• **Action item**: Among the entries below, please show each line that carries the word "setq".

(Saved data entries)
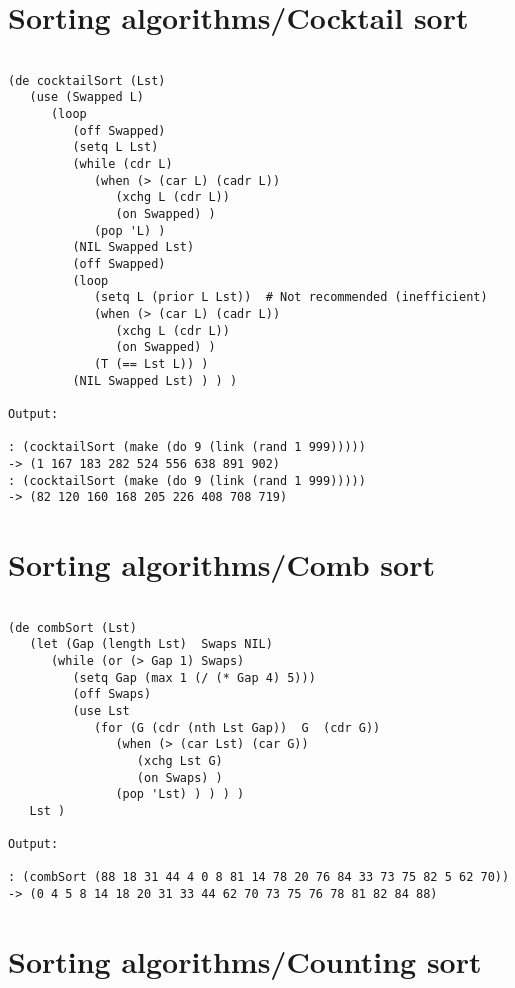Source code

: \section*{Sorting algorithms/Cocktail sort}

\begin{verbatim}

(de cocktailSort (Lst)
   (use (Swapped L)
      (loop
         (off Swapped)
         (setq L Lst)
         (while (cdr L)
            (when (> (car L) (cadr L))
               (xchg L (cdr L))
               (on Swapped) )
            (pop 'L) )
         (NIL Swapped Lst)
         (off Swapped)
         (loop
            (setq L (prior L Lst))  # Not recommended (inefficient)
            (when (> (car L) (cadr L))
               (xchg L (cdr L))
               (on Swapped) )
            (T (== Lst L)) )
         (NIL Swapped Lst) ) ) )

Output:

: (cocktailSort (make (do 9 (link (rand 1 999)))))
-> (1 167 183 282 524 556 638 891 902)
: (cocktailSort (make (do 9 (link (rand 1 999)))))
-> (82 120 160 168 205 226 408 708 719)

\end{verbatim}

\section*{Sorting algorithms/Comb sort}

\begin{verbatim}

(de combSort (Lst)
   (let (Gap (length Lst)  Swaps NIL)
      (while (or (> Gap 1) Swaps)
         (setq Gap (max 1 (/ (* Gap 4) 5)))
         (off Swaps)
         (use Lst
            (for (G (cdr (nth Lst Gap))  G  (cdr G))
               (when (> (car Lst) (car G))
                  (xchg Lst G)
                  (on Swaps) )
               (pop 'Lst) ) ) ) )
   Lst )

Output:

: (combSort (88 18 31 44 4 0 8 81 14 78 20 76 84 33 73 75 82 5 62 70))
-> (0 4 5 8 14 18 20 31 33 44 62 70 73 75 76 78 81 82 84 88)

\end{verbatim}

\section*{Sorting algorithms/Counting sort}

• **Exercise output**:
         (setq L Lst)
            (setq L (prior L Lst))  # Not recommended (inefficient)
         (setq Gap (max 1 (/ (* Gap 4) 5)))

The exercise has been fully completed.